LAPACK and ScaLAPACK Survey Results - ordered by question
Additional Information
Question #6. Additional Comments/Suggestions? | Responses |
|---|
| In benchmarking my application that needs eigenpairs of a double precision symmetric matrix, I found that some architectures seem to have much greater overhead associated with function calls. In particular, I was comparing the different nodes on cheetah.ccs.ornl.gov that handle batch jobs (p690 1.3ghz) and interactive jobs (p655 1.7 ghz). I found that the speed was worse (factor of 1.8) on the batch node than one would expect by scaling to the difference in clock speed (factor of 1.3). I eventually convinced myself that the difference was caused by a huge number of function calls in inner loops, particularly the functions ROTG and DLARTG (e.g. 7 million calls per call to DSTEQR working with a 3750x3750 matrix). I found two ways to solve the problem. One was to recompile Lapack and my application using the highest optimization level (not recommended by the ORNL support folks because it takes so long for typically little benefit), which allows inlining of functions that exist in different source files. The other way was to put a copies of the ROTG and DLARTG in the source file that was generating so many calls. This allowed a lower optimization level to do the inlining.
I don't know if there is any good solution other than recommending the use of a certain optimization level when compiling libraries and applications. Perhaps a preprocessor that would insert copies of functions into source files where they are called in inner loops? | |
I'm not a primary customer and more weight should be given to the comments from apps users. Mainly I'm filling this in so that the Lapack team will know they have yet another customer. :-) | | Would be nice if the technology in HPL (look ahead, recursive options) can be merged back into PZGETRF/PZGETRS. Currently HPL is only in double in C so double complex is not available. HPL works on rhs but conceptually an extra pass over L should make it compatible with PxGETRF.
General symmetric linear solver (LTL') (perhaps in packed storage as well) would be nice.
Since performance of PBLAS is crucial for scalapack, it would be nice if there are parameters to tune PBLAS, especially on triangular solvers.
More examples or tutorials (like PETSc) to help new users to use scalapack.

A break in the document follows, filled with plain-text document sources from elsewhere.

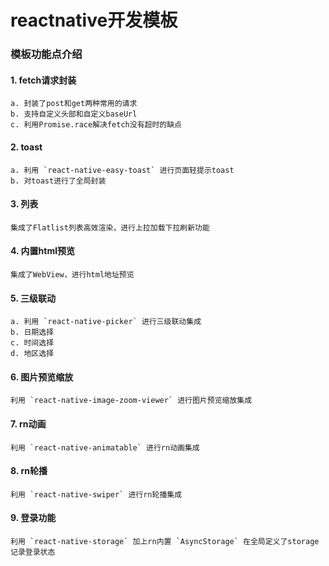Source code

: # reactnative开发模板


### 模板功能点介绍

#### 1. fetch请求封装

    a. 封装了post和get两种常用的请求
    b. 支持自定义头部和自定义baseUrl
    c. 利用Promise.race解决fetch没有超时的缺点


#### 2. toast

    a. 利用 `react-native-easy-toast` 进行页面轻提示toast
    b. 对toast进行了全局封装

#### 3. 列表

    集成了Flatlist列表高效渲染，进行上拉加载下拉刷新功能

#### 4. 内置html预览

    集成了WebView，进行html地址预览

#### 5. 三级联动

    a. 利用 `react-native-picker` 进行三级联动集成
    b. 日期选择
    c. 时间选择
    d. 地区选择

#### 6. 图片预览缩放

    利用 `react-native-image-zoom-viewer` 进行图片预览缩放集成


#### 7. rn动画

    利用 `react-native-animatable` 进行rn动画集成


#### 8. rn轮播

    利用 `react-native-swiper` 进行rn轮播集成


#### 9. 登录功能

    利用 `react-native-storage` 加上rn内置 `AsyncStorage` 在全局定义了storage记录登录状态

Better interfaces for scalapack with other iterative linear solvers such as PETSc or Object oriented CCA technology. | | Lapack is one of the best things that has ever happened to me. Everyone of the lapack workers that I've interacted with has bent over backwards to be helpful. This survey is yet another example of how the lapack people care about being useful to their community. If you ever need someone to write glowing letters of support for grant applications (particularly someone from a US National Lab other than ORNL), don't hesitate to contact me at the address above. | | I am currently not using ScaLAPACK but I probably should. I would like to spend some time thinking about how to best integrate with C++.
I also would like to discuss is the way to use BLAS and LAPACK from C++ can be standardised. Several people have asked me for help, and I'm offering the interfaces we developed in the psimag toolkit. It would be nice if we could decide on properly suporting one model. | | I hope that, whatever changes are made to "modernize" lapack, that they be made in the manner to augment the current basic procedural functionality rather than replace it. | | Additional sparse/banded matrix routines would be great, but
I realize that opens up a new can of worms. | | Could you please install PVM? I really need that for my research. Thank you very much! | | general question 8 is a bit unclearly stated. | | The most frequent difficulty that my users encounter while linking their application to my optimization solvers and LAPACK involves language interoperability. Despite our best efforts to help them configure things properly, calling the Fortran routines from C or C++ continues to frustrate users who are uninterested in these subtleties of computer science.
I would also like to see the BLAS1 include y = alpha y + x, w = alpha x + beta y, and BLAS2 include alphs = x' A x where x is a column vector and A is a symmetric matrix.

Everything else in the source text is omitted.